**What is needed:**
Show, from the records below, all lines that contain the word "sensação".

**Extracted data:**
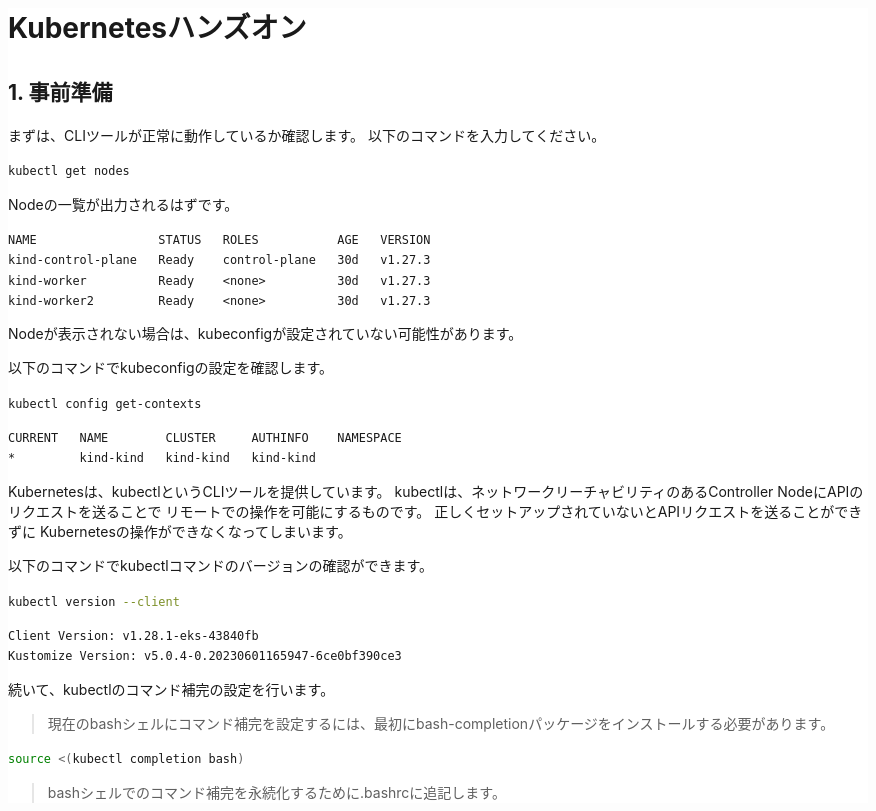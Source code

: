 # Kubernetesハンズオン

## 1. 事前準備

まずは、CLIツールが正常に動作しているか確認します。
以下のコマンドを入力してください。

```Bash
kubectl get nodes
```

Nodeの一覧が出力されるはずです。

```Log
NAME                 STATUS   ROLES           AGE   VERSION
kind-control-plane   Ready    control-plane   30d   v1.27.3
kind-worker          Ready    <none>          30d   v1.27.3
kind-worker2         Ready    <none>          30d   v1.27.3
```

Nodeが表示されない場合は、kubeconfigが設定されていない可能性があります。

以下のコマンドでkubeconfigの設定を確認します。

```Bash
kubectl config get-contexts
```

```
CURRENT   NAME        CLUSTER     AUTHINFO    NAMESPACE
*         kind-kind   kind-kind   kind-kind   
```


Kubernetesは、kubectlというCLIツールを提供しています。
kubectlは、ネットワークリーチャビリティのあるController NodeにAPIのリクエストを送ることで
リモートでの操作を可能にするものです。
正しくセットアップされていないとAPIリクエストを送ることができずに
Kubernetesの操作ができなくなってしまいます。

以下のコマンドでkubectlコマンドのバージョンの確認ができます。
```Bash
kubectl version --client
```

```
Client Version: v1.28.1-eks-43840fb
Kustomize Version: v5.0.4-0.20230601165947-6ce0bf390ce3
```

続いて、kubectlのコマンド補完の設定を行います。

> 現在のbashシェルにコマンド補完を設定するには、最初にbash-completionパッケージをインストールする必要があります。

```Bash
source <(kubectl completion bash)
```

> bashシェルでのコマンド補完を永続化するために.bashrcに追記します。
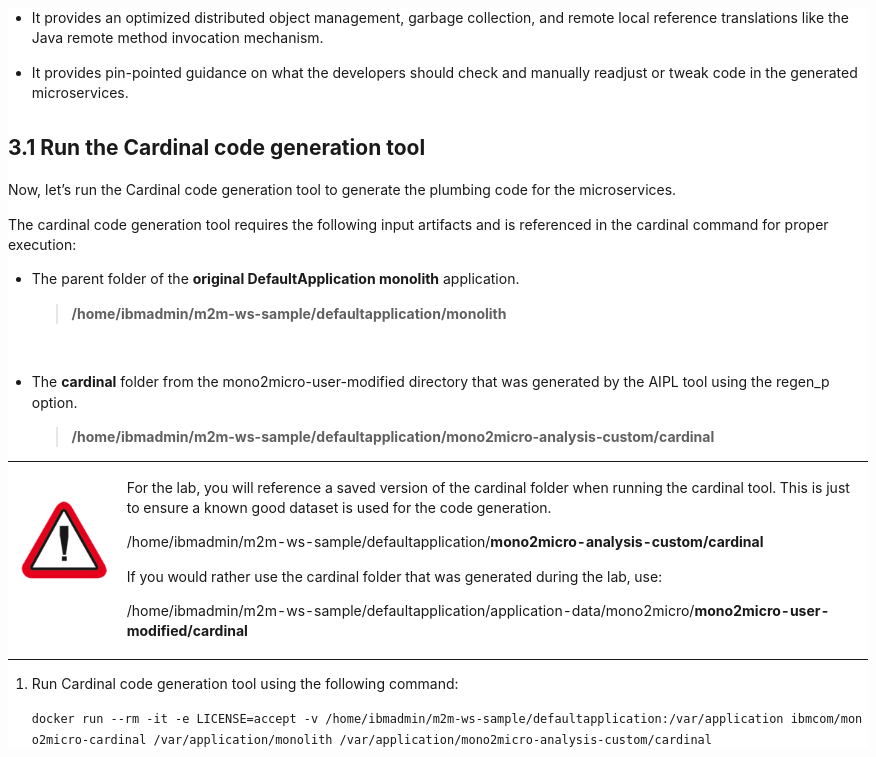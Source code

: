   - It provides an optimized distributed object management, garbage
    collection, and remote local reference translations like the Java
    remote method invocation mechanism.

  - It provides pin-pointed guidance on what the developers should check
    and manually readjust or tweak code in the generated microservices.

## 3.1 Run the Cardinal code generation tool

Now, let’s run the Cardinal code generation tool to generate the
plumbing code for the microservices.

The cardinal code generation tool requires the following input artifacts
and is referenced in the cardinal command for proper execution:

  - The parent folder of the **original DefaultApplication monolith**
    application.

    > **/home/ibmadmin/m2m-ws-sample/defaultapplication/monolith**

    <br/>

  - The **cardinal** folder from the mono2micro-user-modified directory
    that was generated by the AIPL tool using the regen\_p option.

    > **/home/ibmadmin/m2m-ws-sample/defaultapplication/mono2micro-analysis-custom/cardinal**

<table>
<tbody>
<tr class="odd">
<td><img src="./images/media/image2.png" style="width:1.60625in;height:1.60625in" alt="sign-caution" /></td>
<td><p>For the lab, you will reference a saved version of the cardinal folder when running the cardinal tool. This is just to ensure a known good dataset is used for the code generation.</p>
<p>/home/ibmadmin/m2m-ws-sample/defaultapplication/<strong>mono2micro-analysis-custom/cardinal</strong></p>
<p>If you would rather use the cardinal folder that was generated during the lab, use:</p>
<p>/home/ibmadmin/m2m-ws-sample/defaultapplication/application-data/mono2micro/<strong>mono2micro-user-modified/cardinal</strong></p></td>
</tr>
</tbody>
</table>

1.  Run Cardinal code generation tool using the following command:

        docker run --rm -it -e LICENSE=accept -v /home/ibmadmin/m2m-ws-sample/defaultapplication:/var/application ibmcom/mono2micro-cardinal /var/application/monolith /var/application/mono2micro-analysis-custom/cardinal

* * *

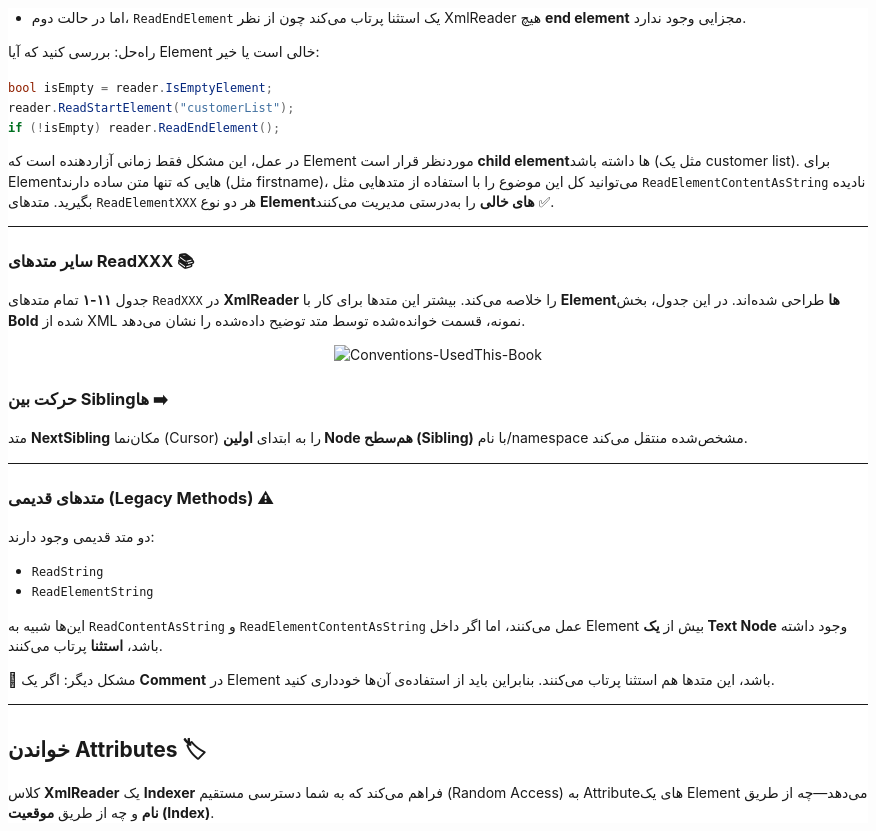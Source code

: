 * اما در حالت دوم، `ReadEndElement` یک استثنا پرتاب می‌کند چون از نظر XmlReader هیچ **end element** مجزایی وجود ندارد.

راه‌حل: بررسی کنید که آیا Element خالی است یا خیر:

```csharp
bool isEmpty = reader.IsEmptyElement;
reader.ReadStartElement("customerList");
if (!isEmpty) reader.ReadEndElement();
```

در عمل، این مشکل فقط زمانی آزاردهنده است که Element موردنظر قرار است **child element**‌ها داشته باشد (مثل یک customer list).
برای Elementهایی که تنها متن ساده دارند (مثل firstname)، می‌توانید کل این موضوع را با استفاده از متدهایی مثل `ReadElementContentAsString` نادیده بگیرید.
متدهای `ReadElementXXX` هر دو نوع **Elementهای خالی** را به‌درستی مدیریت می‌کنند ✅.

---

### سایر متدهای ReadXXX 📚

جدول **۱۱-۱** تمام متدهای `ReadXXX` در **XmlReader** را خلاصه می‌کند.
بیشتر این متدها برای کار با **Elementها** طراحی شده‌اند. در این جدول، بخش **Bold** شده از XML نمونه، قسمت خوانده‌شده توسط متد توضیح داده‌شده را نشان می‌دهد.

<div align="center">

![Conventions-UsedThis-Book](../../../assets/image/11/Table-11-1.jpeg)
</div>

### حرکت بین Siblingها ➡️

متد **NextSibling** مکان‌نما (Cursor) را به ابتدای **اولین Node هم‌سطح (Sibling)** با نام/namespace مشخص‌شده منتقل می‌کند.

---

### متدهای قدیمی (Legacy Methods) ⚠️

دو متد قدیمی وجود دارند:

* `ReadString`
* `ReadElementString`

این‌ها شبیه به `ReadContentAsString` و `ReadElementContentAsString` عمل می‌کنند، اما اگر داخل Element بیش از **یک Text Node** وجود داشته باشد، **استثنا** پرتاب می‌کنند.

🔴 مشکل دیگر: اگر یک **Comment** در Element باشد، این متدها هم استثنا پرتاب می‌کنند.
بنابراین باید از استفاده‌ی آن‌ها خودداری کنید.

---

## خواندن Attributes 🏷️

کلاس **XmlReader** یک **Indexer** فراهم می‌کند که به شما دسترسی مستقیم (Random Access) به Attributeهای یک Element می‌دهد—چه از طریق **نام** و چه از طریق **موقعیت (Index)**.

--

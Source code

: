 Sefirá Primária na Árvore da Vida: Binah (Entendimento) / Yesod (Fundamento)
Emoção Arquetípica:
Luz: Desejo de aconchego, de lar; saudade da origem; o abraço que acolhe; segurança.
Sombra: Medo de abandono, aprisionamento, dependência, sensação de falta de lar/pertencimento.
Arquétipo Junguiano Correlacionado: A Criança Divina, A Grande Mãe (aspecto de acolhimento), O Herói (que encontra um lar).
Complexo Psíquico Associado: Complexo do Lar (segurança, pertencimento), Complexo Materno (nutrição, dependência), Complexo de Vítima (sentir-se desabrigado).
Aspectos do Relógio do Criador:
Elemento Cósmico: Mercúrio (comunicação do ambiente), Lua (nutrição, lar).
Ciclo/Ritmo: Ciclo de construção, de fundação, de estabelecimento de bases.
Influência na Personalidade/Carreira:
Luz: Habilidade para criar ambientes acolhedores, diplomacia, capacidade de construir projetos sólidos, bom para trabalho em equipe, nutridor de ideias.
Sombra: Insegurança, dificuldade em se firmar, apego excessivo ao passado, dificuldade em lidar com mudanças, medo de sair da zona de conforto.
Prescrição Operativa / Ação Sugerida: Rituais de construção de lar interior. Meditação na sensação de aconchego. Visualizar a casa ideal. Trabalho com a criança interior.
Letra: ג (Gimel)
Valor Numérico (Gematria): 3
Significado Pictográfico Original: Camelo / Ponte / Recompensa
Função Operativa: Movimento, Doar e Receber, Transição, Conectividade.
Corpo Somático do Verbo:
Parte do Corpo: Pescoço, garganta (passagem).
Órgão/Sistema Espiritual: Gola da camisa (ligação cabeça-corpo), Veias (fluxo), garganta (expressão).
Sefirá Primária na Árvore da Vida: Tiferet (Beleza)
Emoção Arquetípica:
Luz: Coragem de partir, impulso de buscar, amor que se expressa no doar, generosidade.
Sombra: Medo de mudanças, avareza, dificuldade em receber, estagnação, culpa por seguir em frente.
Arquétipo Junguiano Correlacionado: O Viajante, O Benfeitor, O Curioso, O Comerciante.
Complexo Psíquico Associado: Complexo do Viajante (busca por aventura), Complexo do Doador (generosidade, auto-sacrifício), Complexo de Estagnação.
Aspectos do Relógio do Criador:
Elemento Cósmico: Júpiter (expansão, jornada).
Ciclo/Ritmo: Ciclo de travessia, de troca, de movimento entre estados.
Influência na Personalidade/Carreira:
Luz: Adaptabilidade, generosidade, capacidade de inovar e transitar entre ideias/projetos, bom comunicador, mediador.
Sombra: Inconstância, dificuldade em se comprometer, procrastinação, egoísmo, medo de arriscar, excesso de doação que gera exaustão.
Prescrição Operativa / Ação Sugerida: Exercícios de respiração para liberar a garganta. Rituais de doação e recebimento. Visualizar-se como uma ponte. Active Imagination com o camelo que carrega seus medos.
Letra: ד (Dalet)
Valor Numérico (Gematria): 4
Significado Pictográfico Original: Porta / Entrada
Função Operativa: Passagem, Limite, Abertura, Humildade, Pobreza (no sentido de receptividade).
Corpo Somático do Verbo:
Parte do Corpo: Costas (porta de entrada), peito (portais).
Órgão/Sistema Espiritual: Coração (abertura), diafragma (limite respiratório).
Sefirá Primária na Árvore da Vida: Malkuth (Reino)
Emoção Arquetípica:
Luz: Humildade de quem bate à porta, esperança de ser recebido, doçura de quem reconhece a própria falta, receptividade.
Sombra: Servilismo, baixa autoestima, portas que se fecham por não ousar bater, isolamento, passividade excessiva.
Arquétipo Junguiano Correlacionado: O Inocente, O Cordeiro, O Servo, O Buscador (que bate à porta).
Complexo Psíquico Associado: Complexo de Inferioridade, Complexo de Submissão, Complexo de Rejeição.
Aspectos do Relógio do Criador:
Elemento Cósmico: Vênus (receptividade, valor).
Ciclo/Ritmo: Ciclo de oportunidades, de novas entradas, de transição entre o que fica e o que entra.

**Reply to the exercise:**
Sombra: Medo de abandono, aprisionamento, dependência, sensação de falta de lar/pertencimento.
Prescrição Operativa / Ação Sugerida: Rituais de construção de lar interior. Meditação na sensação de aconchego. Visualizar a casa ideal. Trabalho com a criança interior.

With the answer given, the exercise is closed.